According to the Commission, the northern boundary of Overbrook Farms is City Avenue (US 1). The western boundary is North 66th Street between City Avenue and Woodcrest Avenue and Morris Park between Woodcrest Avenue and Malvern Avenue. The southern border is Malvern Avenue to Wynnewood Road, a small portion of Wynnewood Road, and Woodbine Avenue from Wynnewood Road to North 58th Street. The eastern boundary is North 58th Street between Woodbine Avenue and Overbrook Avenue, a small portion of Overbrook Avenue, and then Cardinal Avenue between Overbrook Avenue and City Avenue. Overbrook Farms borders Saint Joseph's University on its northeast corner. Although the Philadelphia City Planning Commission considers Malvern Avenue to form part of the southern border, the Overbrook Farms Club says, "At present, there are 413 buildings in Overbrook Farms, which is bounded by 58th and 66th Streets and Woodbine and City Avenues, and bisected by Lancaster Avenue".

West of the Overbrook neighborhood is Morris Park, which derives its name from the eponymous park on the neighborhood’s western edge. The eastern boundary of the neighborhood is North 63rd Street. On the north, the boundary is Woodbine Avenue between North 63rd Street and Wynnewood Road, Wynnewood Road between Woodbine Avenue and Malvern Avenue, and Malvern Avenue between Wynnewood Road and North 68th Street. On the west, the boundary is North 68th Street and Morris Park between Malvern Avenue and Haverford Avenue, Cobbs Creek Park between Haverford Avenue and North 67th Street, and North 67th Street between Callowhill Street and North Gross Street. The southern border is Arch Street at North Gross Street, bordering Cobbs Creek Park at Upper Darby's border.

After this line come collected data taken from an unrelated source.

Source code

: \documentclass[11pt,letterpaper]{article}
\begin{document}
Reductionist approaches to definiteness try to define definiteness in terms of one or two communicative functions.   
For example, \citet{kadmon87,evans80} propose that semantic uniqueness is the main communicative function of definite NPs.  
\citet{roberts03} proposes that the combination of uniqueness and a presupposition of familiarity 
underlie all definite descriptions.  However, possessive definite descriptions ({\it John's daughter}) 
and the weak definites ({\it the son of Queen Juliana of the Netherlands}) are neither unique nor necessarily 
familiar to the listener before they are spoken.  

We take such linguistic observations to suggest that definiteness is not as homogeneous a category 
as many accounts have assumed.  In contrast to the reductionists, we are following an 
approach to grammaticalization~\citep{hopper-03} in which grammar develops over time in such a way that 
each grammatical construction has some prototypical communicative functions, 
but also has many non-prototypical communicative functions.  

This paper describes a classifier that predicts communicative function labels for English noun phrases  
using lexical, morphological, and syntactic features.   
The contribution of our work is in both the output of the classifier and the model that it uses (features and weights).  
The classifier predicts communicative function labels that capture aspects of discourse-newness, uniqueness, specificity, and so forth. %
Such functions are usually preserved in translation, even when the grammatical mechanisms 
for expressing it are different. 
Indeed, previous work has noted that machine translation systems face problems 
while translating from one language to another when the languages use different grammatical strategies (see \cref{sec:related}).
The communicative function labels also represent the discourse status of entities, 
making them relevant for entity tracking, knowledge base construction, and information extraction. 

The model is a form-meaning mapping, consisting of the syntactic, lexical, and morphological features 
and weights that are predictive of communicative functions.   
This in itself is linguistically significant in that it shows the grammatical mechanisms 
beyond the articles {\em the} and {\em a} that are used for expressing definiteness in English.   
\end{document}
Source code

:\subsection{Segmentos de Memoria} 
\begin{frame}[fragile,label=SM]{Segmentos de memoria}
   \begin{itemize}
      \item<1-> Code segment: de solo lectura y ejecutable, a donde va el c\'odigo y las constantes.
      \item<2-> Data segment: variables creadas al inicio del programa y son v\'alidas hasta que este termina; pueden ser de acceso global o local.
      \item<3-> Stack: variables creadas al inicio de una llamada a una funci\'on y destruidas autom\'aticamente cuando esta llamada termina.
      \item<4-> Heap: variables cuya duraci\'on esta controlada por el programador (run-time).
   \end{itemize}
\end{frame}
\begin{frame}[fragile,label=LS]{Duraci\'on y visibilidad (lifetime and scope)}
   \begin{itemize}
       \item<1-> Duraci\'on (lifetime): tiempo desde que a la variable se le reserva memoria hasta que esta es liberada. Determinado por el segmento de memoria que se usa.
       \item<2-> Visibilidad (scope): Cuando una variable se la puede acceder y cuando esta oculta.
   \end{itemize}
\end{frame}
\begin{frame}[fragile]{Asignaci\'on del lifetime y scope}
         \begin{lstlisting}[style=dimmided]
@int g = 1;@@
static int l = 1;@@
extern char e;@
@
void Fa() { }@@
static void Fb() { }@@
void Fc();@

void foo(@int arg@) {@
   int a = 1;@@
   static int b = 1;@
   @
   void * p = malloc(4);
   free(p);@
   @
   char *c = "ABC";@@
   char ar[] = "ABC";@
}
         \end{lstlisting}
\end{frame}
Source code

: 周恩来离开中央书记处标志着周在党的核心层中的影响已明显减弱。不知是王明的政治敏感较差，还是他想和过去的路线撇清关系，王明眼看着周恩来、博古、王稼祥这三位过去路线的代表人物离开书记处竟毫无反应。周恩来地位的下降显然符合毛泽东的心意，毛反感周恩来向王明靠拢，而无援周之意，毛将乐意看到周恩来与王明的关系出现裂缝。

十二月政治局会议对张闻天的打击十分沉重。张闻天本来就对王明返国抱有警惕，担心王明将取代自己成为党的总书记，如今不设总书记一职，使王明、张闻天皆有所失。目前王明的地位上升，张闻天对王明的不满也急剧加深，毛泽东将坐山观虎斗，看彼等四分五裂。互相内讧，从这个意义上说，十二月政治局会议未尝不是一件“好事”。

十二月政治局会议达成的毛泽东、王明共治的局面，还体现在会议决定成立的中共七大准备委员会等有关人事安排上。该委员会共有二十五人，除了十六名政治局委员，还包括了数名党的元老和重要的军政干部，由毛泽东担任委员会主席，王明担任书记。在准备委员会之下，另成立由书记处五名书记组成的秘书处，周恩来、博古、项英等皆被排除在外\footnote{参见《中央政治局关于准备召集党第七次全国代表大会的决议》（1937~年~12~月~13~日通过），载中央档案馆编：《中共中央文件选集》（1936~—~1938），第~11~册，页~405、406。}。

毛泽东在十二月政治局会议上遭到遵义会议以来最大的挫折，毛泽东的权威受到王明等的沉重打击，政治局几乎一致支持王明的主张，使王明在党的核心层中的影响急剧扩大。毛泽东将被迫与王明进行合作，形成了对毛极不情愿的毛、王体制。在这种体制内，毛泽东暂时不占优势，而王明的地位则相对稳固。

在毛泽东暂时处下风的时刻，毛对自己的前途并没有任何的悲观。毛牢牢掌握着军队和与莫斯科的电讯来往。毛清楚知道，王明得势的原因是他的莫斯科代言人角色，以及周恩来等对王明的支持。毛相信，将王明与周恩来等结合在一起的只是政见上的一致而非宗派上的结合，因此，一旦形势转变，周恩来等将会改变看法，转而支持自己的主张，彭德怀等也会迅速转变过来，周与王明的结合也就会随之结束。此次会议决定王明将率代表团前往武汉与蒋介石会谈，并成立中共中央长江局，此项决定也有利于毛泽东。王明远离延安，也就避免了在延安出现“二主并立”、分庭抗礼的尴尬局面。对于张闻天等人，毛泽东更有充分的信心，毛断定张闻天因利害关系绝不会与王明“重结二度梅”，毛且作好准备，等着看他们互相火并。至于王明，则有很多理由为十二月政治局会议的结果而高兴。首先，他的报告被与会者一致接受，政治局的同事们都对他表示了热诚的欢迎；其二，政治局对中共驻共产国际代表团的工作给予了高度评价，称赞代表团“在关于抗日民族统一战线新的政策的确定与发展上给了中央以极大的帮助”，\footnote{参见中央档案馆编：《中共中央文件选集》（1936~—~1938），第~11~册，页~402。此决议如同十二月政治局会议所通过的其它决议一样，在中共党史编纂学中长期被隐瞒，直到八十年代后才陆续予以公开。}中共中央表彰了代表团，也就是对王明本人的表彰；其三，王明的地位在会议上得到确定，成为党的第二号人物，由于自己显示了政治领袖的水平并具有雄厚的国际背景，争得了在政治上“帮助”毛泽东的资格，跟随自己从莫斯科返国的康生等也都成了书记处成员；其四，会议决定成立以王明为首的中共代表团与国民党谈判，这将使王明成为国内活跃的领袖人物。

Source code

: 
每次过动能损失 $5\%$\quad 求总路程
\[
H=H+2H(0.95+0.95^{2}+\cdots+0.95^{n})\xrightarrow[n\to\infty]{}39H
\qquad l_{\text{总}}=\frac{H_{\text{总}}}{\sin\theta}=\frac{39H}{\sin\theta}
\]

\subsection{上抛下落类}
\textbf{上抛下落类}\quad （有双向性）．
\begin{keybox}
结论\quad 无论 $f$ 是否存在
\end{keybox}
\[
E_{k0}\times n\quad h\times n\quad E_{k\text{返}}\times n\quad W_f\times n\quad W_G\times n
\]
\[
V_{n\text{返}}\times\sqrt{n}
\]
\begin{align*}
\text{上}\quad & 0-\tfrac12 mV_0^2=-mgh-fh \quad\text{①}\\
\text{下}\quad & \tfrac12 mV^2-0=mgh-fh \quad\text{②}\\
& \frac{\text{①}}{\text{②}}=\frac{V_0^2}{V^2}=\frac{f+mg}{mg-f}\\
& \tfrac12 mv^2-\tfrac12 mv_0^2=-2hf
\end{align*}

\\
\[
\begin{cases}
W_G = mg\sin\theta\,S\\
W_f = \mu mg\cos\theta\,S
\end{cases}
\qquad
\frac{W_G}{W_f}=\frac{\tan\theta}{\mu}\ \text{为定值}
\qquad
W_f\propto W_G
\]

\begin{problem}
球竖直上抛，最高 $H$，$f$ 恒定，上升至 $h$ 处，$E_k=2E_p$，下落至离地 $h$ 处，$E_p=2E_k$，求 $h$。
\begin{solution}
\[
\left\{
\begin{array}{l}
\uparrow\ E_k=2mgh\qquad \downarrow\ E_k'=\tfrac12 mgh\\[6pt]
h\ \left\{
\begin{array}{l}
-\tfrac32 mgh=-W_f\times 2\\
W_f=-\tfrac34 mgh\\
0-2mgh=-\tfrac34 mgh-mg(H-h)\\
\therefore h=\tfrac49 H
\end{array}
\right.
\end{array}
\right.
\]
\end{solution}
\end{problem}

Overbrook Park's boundaries are City Avenue to the north and Morris Park on the west, south, and east. Haverford Avenue connects Overbrook Park to the Morris Park neighborhood while City Avenue connects Overbrook Park to Overbrook Farms. Greater Overbrook is in the Fourth Councilmanic District of Philadelphia, represented by Councilman Curtis Jones, Jr., elected on October 10, 2006 to a first term. The 19th Police District of the Philadelphia Police Department protects Overbrook.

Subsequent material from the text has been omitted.